--- Data for this task ---
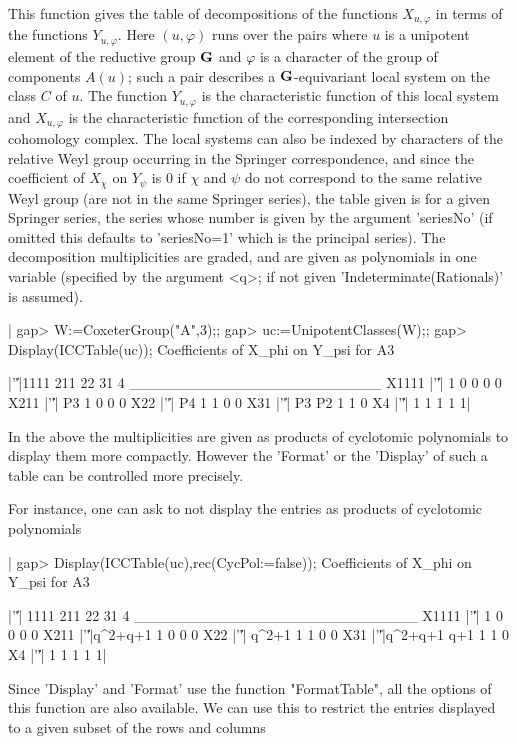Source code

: This  function  gives  the  table  of  decompositions  of  the  functions $
X_{u,\varphi}$   in   terms   of   the   functions   $Y_{u,\varphi}$.  Here
$(u,\varphi)$  runs over the pairs where $u$  is a unipotent element of the
reductive  group  ${\bf G}$  and  $\varphi$  is  a  character  of  the group of
components  $A(u)$; such a pair  describes a ${\bf G}$-equivariant local system
on the class $C$ of $u$. The function $Y_{u,\varphi}$ is the characteristic
function  of this  local system  and $X_{u,\varphi}$  is the characteristic
function  of the  corresponding intersection  cohomology complex. The local
systems  can  also  be  indexed  by  characters  of the relative Weyl group
occurring  in  the  Springer  correspondence,  and since the coefficient of
$X_\chi$  on $Y_\psi$ is $0$ if $\chi$  and $\psi$ do not correspond to the
same  relative Weyl group (are not in  the same Springer series), the table
given  is for a given Springer series,  the series whose number is given by
the  argument 'seriesNo' (if omitted this defaults to 'seriesNo=1' which is
the principal series). The decomposition multiplicities are graded, and are
given as polynomials in one variable (specified by the argument <q>; if not
given 'Indeterminate(Rationals)' is assumed).

|    gap> W:=CoxeterGroup("A",3);;
    gap> uc:=UnipotentClasses(W);;
    gap> Display(ICCTable(uc));
    Coefficients of X_phi on Y_psi for A3

          |'\|'|1111 211 22 31 4
    ________________________
    X1111 |'\|'|   1   0  0  0 0
    X211  |'\|'|  P3   1  0  0 0
    X22   |'\|'|  P4   1  1  0 0
    X31   |'\|'|  P3  P2  1  1 0
    X4    |'\|'|   1   1  1  1 1|

In  the  above  the  multiplicities  are  given  as  products of cyclotomic
polynomials  to display  them more  compactly. However  the 'Format' or the
'Display'   of  such  a  table  can   be  controlled  more  precisely.

For  instance,  one  can  ask  to  not  display  the entries as products of
cyclotomic polynomials\:

|    gap> Display(ICCTable(uc),rec(CycPol:=false));
    Coefficients of X_phi on Y_psi for A3

          |'\|'|   1111 211 22 31 4
    ___________________________
    X1111 |'\|'|      1   0  0  0 0
    X211  |'\|'|q^2+q+1   1  0  0 0
    X22   |'\|'|  q^2+1   1  1  0 0
    X31   |'\|'|q^2+q+1 q+1  1  1 0
    X4    |'\|'|      1   1  1  1 1|

Since  'Display'  and  'Format'  use  the  function  "FormatTable", all the
options  of this function are  also available. We can  use this to restrict
the entries displayed to a given subset of the rows and columns\:

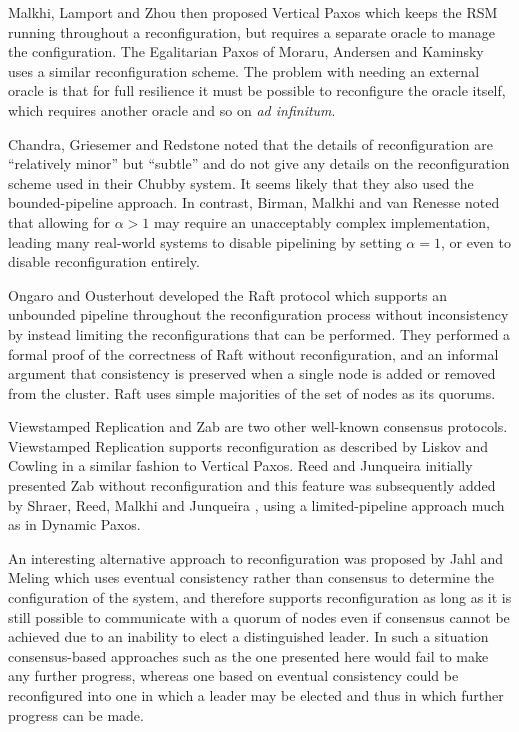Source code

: \documentclass[journal]{IEEEtran}
\begin{document}
Malkhi, Lamport and Zhou \cite{vertical-paxos} then proposed Vertical Paxos
which keeps the RSM running throughout a reconfiguration, but requires a
separate oracle to manage the configuration. The Egalitarian Paxos of Moraru,
Andersen and Kaminsky \cite{egalitarian-paxos} uses a similar reconfiguration
scheme.  The problem with needing an external oracle is that for full
resilience it must be possible to reconfigure the oracle itself, which requires
another oracle and so on \textit{ad infinitum}.

Chandra, Griesemer and Redstone \cite{paxos-made-live} noted that the details
of reconfiguration are ``relatively minor'' but ``subtle'' and do not give any
details on the reconfiguration scheme used in their Chubby system. It seems
likely that they also used the bounded-pipeline approach. In contrast, Birman,
Malkhi and van Renesse \cite{virt-synch} noted that allowing for $\alpha > 1$
may require an unacceptably complex implementation, leading many real-world
systems to disable pipelining by setting $\alpha = 1$, or even to disable
reconfiguration entirely.

Ongaro and Ousterhout \cite{raft} developed the Raft protocol which supports an
unbounded pipeline throughout the reconfiguration process without inconsistency
by instead limiting the reconfigurations that can be performed. They performed
a formal proof of the correctness of Raft without reconfiguration, and an
informal argument that consistency is preserved when a single node is added or
removed from the cluster. Raft uses simple majorities of the set of nodes as
its quorums.

Viewstamped Replication and Zab are two other well-known consensus protocols.
Viewstamped Replication supports reconfiguration as described by Liskov and
Cowling \cite{viewstamped-replication} in a similar fashion to Vertical Paxos.
Reed and Junqueira \cite{zab} initially presented Zab without reconfiguration
and this feature was subsequently added by Shraer, Reed, Malkhi and Junqueira
\cite{zab-reconf}, using a limited-pipeline approach much as in Dynamic Paxos.

An interesting alternative approach to reconfiguration was proposed by Jahl and
Meling \cite{async-reconfig} which uses eventual consistency rather than
consensus to determine the configuration of the system, and therefore supports
reconfiguration as long as it is still possible to communicate with a quorum of
nodes even if consensus cannot be achieved due to an inability to elect a
distinguished leader. In such a situation consensus-based approaches such as
the one presented here would fail to make any further progress, whereas one
based on eventual consistency could be reconfigured into one in which a leader
may be elected and thus in which further progress can be made.
\end{document}

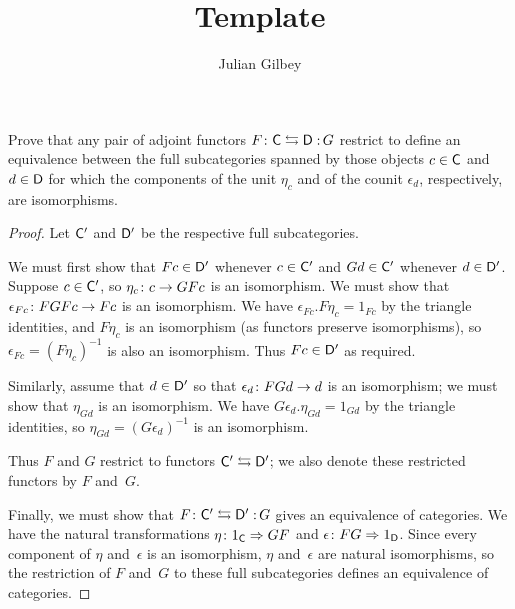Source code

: \documentclass[../../solutions]{subfiles}
\title{Template}
\author{Julian Gilbey}
\begin{document}
\maketitle

%   

\begin{exercise}
  Prove that any pair of adjoint functors $\afunc{F}{G}{\sC}{\sD}$
  restrict to define an equivalence between the full subcategories
  spanned by those objects $c\in\mathsf{C}$ and $d\in\mathsf{D}$ for which the
  components of the unit $\eta_c$ and of the counit $\epsilon_d$,
  respectively, are isomorphisms.
\end{exercise}

\begin{proof}
  Let $\mathsf{C}'$ and $\mathsf{D}'$ be the respective full subcategories.

  We must first show that $Fc\in\mathsf{D}'$ whenever $c\in\mathsf{C}'$ and
  $Gd\in\mathsf{C}'$ whenever $d\in\mathsf{D}'$.  Suppose $c\in\mathsf{C}'$, so
  ${\eta_c}\colon{c}\to{GFc}$ is an isomorphism.  We must show that
  ${\epsilon_{Fc}}\colon{FGFc}\to{Fc}$ is an isomorphism.  We have
  $\epsilon_{Fc}.F\eta_c=1_{Fc}$ by the triangle identities, and
  $F\eta_c$ is an isomorphism (as functors preserve isomorphisms), so
  $\epsilon_{Fc}=(F\eta_c)^{-1}$ is also an isomorphism.  Thus
  $Fc\in\mathsf{D}'$ as required.

  Similarly, assume that $d\in\mathsf{D}'$ so that
  ${\epsilon_d}\colon{FGd}\to{d}$ is an isomorphism; we must show that
  $\eta_{Gd}$ is an isomorphism.  We have
  $G\epsilon_d.\eta_{Gd}=1_{Gd}$ by the triangle identities, so
  $\eta_{Gd}=(G\epsilon_d)^{-1}$ is an isomorphism.

  Thus $F$ and $G$ restrict to functors $\mathsf{C}'\leftrightarrows\mathsf{D}'$; we
  also denote these restricted functors by $F$ and~$G$.

  Finally, we must show that $\afunc{F}{G}{\sC'}{\sD'}$ gives an
  equivalence of categories.  We have the natural transformations
  ${\eta}\colon{1_{\mathsf{C}}}\Rightarrow{GF}$ and ${\epsilon}\colon{FG}\Rightarrow{1_{\mathsf{D}}}$.  Since
  every component of $\eta$ and~$\epsilon$ is an isomorphism, $\eta$
  and~$\epsilon$ are natural isomorphisms, so the restriction of $F$
  and~$G$ to these full subcategories defines an equivalence of
  categories.
\end{proof}
\end{document}
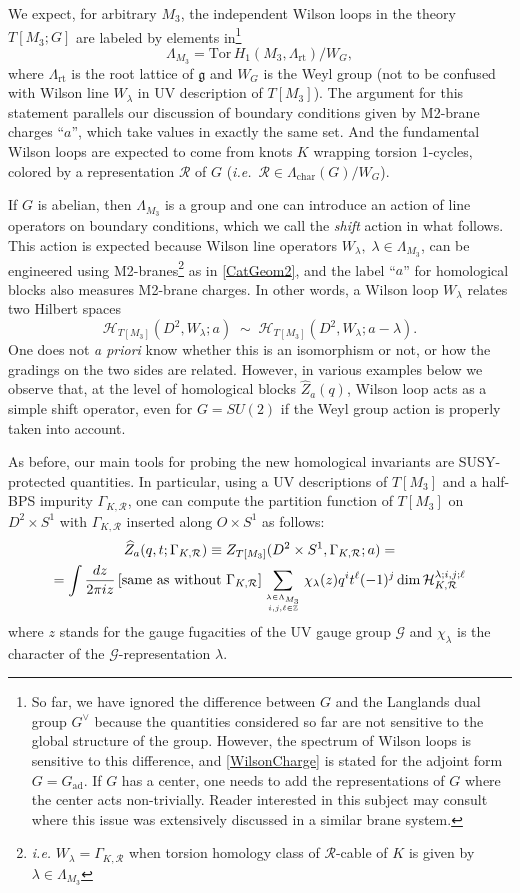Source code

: \documentclass[hyper,letterpaper]{JHEP3}
\newcommand{\be}{\begin{equation}}
\newcommand{\ee}{\end{equation}}
\newcommand{\Z}{{\mathbb Z}}
\def\frak{\mathfrak}
\renewcommand{\hat}{\widehat}
\def\CG{{\mathcal G}}
\def\CH{{\mathcal H}}
\def\CR{{\mathcal R}}
\def\ie{{\textit{i.e.}}}
\begin{document}
We expect, for arbitrary $M_3$, the independent Wilson loops in the theory $T[M_3;G]$ are labeled by elements in\footnote{So far, we have ignored the difference between $G$ and the Langlands dual group $G^\vee$ because the quantities considered so far are not sensitive to the global structure of the group. However, the spectrum of Wilson loops is sensitive to this difference, and \eqref{WilsonCharge} is stated for the adjoint form $G=G_{\text{ad}}$. If $G$ has a center, one needs to add the representations of $G$ where the center acts non-trivially. Reader interested in this subject may consult \cite{EVFCBI} where this issue was extensively discussed in a similar brane system.\label{ft:Global}}
\be\label{WilsonCharge}
\Lambda_{M_3}=\mathrm{Tor}\,H_1(M_3,\Lambda_{\text{rt}})/W_G,
\ee
where $\Lambda_{\text{rt}}$ is the root lattice of $\frak{g}$ and $W_G$ is the Weyl group (not to be confused with Wilson line $W_{\lambda}$ in UV description of $T[M_3]$). The argument for this statement parallels our discussion of boundary conditions given by M2-brane charges ``$a$'', which take values in exactly the same set. And the fundamental Wilson loops are expected to come from knots $K$ wrapping torsion 1-cycles, colored by a representation $\CR$ of $G$ (\ie~$\CR\in \Lambda_{\text{char}}(G)/W_G$).

If $G$ is abelian, then $\Lambda_{M_3}$ is a group and one can introduce an action of line operators on boundary conditions, which we call the {\it shift} action in what follows. This action is expected because Wilson line operators $W_\lambda,\;\lambda\in \Lambda_{M_3}$, can be engineered using M2-branes\footnote{{\it i.e.} $W_\lambda=\Gamma_{K,\CR}$ when torsion homology class of $\CR$-cable of $K$ is given by $\lambda\in  \Lambda_{M_3}$} as in \eqref{CatGeom2}, and the label ``$a$'' for homological blocks also measures M2-brane charges.
In other words, a Wilson loop $W_\lambda$ relates two Hilbert spaces
\be
\CH_{T[M_3]}(D^2,W_\lambda;a) \; \sim \; \CH_{T[M_3]}(D^2,W_\lambda;a-\lambda).
\ee
One does not \textit{a priori} know whether this is an isomorphism or not, or how the gradings on the two sides are related.
However, in various examples below we observe that, at the level of homological blocks $\hat{Z}_a(q)$,
Wilson loop acts as a simple shift operator, even for $G=SU(2)$ if the Weyl group action is properly taken into account.

As before, our main tools for probing the new homological invariants are SUSY-protected quantities.
In particular, using a UV descriptions of $T[M_3]$ and a half-BPS impurity $\Gamma_{K,\CR}$,
one can compute the partition function of $T[M_3]$ on $D^2\times S^1$ with $\Gamma_{K,\CR}$ inserted along $O\times S^1$ as follows:
\begin{multline}\label{BlockKnot}
	\hat{Z}_a(q,t;\Gamma_{K,\CR})\equiv Z_{T[M_3]}(D^2\times S^1,\Gamma_{K,\CR};a)=\\ =\int \frac{dz}{2\pi i z}
	\,[\text{same as without $\Gamma_{K,\CR}$}] \sum_{\lambda\in \Lambda_{M_3}\atop i,j,\ell \in\Z}\chi_\lambda(z)q^it^\ell(-1)^{j}
	\dim\CH_{K,\CR}^{\lambda;i,j;\ell}
\end{multline}
where $z$ stands for the gauge fugacities of the UV gauge group $\CG$
and $\chi_\lambda$ is the character of the $\CG$-representation $\lambda$.
\end{document}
---
■ **Exercise**
The answer should contain only the lines from the start of the records above through the line with "such a pair", copied exactly, and no pictures.

■ **Problem solution**
Source code

: This  function  gives  the  table  of  decompositions  of  the  functions $
X_{u,\varphi}$   in   terms   of   the   functions   $Y_{u,\varphi}$.  Here
$(u,\varphi)$  runs over the pairs where $u$  is a unipotent element of the
reductive  group  ${\bf G}$  and  $\varphi$  is  a  character  of  the group of
components  $A(u)$; such a pair  describes a ${\bf G}$-equivariant local system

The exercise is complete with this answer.